J’étais justement parti pour une journée d’observation des bouquetins, chaudement vêtu et équipé de raquettes. Les seuls animaux que j’ai vu de la journée sont ces quelques chamois. En haut de la dernière photo, il y a un adulte et un jeune sans cornes qui se reposent dans la neige.



De retour en « plaine », je commence par des oiseaux éloignés puis de plus en plus proches.
Voici un Grosbec casse-noyaux …


…un Pic épeiche …


… une Grive draine …


… des Geais des chênes …



… une Mésange nonnette et une Mésange bleue …


… et des Sittelles torchepot, dont une dans le jardin sur une branche de rosier qui s’est laissée approcher.





Les Grands corbeaux passent dans le ciel, plus ou moins haut, parfois seuls et parfois à deux. Il y aura les rassemblements nuptiaux d’ici un mois environ.

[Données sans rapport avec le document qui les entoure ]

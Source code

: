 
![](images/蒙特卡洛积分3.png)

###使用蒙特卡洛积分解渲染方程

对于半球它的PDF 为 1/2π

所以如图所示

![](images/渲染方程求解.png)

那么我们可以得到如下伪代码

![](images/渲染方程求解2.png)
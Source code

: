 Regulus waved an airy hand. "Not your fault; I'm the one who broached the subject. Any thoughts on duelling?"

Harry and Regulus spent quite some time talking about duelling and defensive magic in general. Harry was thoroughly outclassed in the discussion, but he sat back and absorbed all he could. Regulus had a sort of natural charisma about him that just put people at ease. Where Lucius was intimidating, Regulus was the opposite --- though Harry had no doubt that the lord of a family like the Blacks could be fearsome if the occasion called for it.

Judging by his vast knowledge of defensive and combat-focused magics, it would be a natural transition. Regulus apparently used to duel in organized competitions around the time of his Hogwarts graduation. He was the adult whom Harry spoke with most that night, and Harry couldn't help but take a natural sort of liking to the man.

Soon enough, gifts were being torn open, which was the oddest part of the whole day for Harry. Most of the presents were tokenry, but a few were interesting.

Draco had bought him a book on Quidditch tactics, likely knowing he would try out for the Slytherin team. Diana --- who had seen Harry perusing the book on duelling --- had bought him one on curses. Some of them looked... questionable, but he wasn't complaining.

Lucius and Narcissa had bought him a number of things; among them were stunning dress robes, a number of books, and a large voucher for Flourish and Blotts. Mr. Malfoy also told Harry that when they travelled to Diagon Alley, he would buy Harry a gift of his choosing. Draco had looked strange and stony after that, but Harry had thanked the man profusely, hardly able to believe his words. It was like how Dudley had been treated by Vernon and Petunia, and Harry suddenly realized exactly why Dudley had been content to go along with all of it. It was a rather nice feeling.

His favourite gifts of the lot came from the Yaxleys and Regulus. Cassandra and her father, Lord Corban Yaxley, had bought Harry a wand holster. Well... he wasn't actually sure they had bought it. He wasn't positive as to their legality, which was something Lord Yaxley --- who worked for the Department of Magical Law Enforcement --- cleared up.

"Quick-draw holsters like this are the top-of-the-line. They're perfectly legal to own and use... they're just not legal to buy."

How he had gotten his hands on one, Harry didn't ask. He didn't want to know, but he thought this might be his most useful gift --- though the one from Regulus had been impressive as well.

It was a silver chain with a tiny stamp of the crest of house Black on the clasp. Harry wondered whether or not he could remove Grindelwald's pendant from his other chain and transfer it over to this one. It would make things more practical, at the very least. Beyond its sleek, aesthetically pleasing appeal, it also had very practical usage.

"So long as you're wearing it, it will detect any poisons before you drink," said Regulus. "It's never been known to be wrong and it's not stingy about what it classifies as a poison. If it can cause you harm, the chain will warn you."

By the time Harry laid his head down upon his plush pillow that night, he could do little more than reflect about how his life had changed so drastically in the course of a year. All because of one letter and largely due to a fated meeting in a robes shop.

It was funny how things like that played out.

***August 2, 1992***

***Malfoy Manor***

Les Buses variables observent depuis leurs perchoirs et ne décollent que s’il y a possibilité de capturer une proie.









Alors justement, parlons de proie : c’est un cadavre d’Ecrevisse américaine, espèce introduite envahissante qui cause le recul des écrevisses autochtones, beaucoup plus petites. Heureusement depuis quelques années, les Goélands leucophée ont intégré cette ressource dans leur alimentation. J’ignore si la Mouette rieuse en fait aussi ses repas, comme son bec est plus court elle risque plus de se faire pincer.



Pour terminer, je vous invite à admirer le départ en plongée du Grèbe huppé, tellement hydrodynamique qu’il fait à peine bouger la surface de l’eau.